** Required action **
Scan the data below and pick out the lines containing the word "languageConfig".

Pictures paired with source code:

'''

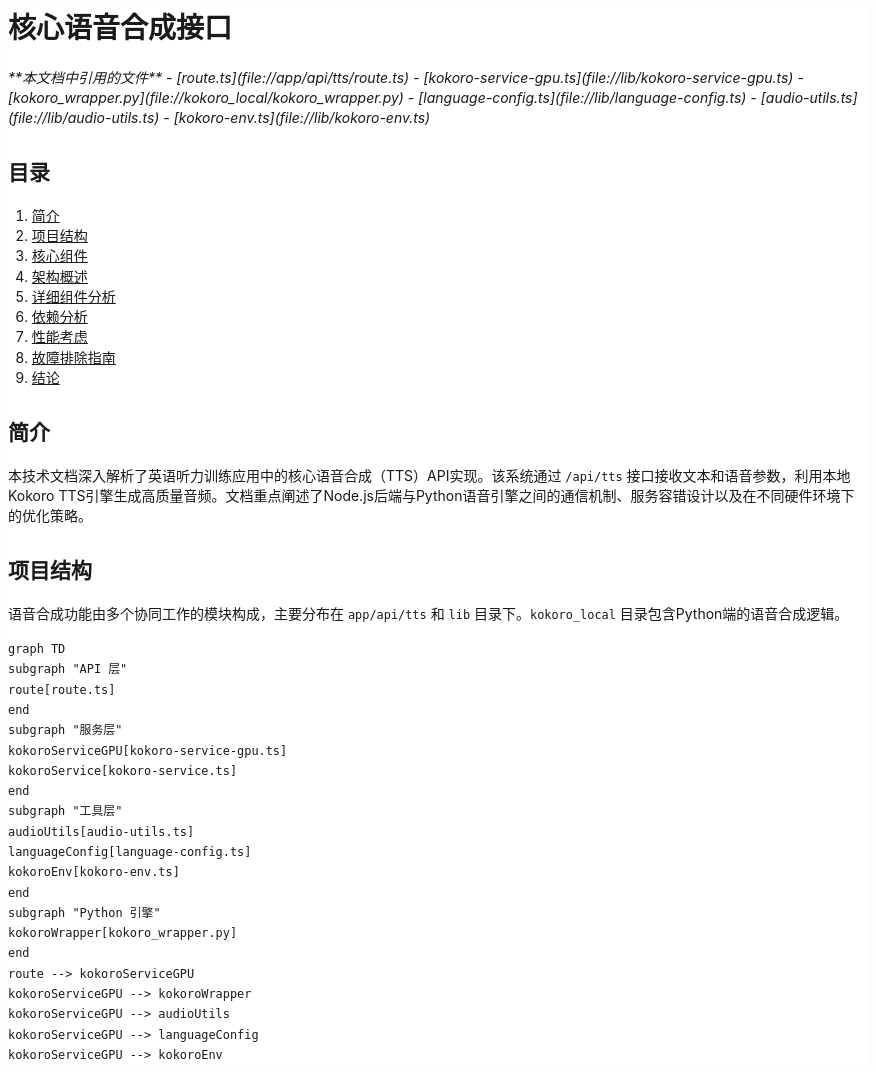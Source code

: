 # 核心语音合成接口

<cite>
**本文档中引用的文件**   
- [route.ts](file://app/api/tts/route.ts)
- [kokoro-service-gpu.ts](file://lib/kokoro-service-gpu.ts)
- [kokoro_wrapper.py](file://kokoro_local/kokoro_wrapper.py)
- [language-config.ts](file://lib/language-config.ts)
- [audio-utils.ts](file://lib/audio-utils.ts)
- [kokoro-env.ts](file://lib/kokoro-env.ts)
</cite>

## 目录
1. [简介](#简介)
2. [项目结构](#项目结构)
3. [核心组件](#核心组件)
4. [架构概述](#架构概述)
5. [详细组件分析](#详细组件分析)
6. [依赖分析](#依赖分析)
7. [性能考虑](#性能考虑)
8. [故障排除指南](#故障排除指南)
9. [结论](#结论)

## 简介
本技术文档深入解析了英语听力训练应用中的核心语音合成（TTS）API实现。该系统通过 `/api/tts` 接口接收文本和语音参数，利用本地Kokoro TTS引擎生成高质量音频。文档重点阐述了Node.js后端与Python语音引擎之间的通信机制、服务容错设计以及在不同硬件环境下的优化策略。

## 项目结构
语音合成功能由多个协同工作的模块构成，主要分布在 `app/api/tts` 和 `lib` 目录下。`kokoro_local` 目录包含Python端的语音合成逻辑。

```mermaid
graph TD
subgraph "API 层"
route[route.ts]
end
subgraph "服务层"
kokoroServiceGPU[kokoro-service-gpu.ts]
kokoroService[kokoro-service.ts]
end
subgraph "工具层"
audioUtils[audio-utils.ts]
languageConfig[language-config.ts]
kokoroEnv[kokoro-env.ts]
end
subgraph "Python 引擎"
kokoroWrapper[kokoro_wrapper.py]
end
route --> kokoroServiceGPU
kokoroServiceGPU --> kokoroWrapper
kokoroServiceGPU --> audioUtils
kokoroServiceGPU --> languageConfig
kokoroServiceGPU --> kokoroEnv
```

'''
'''

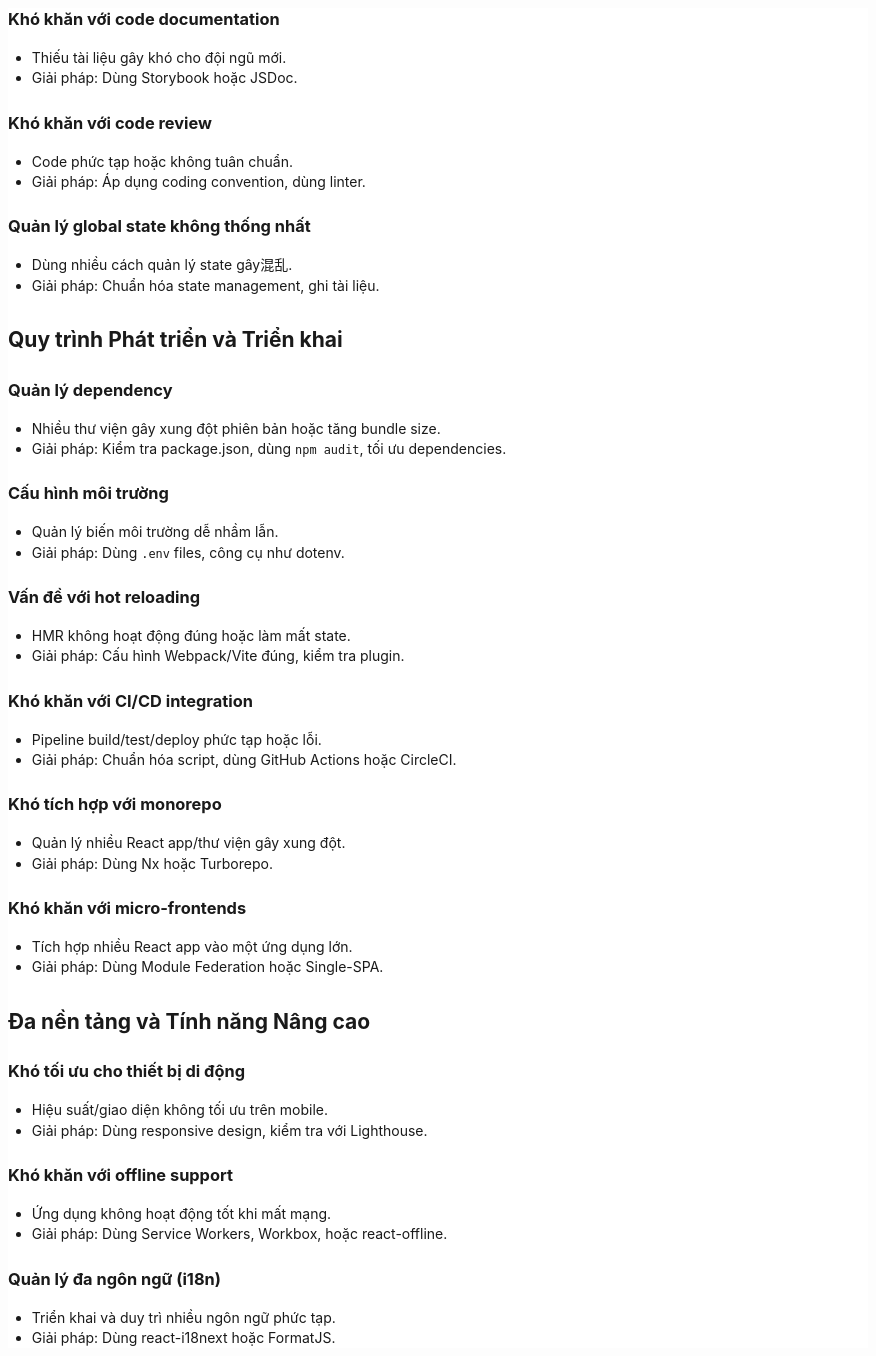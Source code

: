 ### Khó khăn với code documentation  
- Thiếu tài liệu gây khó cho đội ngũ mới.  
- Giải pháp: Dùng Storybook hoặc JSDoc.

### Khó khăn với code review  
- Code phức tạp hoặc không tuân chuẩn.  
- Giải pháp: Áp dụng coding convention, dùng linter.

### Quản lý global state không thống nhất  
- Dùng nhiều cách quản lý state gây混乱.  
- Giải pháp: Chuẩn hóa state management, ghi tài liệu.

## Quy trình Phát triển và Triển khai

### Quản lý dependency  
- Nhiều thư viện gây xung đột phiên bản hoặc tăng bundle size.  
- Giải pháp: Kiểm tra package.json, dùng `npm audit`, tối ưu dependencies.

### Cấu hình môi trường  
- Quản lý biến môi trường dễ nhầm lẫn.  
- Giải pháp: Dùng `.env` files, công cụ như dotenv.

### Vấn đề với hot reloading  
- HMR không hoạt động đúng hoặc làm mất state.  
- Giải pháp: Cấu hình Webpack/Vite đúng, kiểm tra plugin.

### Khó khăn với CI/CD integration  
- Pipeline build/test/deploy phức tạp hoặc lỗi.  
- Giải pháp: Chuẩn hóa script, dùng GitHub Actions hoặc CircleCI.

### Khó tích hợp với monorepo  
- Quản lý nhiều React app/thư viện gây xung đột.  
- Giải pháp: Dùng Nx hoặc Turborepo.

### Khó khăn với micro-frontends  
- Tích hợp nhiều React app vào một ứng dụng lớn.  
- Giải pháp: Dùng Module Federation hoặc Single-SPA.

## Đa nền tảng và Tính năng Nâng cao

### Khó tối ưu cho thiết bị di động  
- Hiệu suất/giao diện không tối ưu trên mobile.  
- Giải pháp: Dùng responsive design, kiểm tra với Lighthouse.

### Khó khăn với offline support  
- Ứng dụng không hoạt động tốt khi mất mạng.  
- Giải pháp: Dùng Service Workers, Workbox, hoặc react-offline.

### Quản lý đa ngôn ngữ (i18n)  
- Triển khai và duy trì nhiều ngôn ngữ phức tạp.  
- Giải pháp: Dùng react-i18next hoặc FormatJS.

'''

** Answer space **
languageConfig[language-config.ts]
kokoroServiceGPU --> languageConfig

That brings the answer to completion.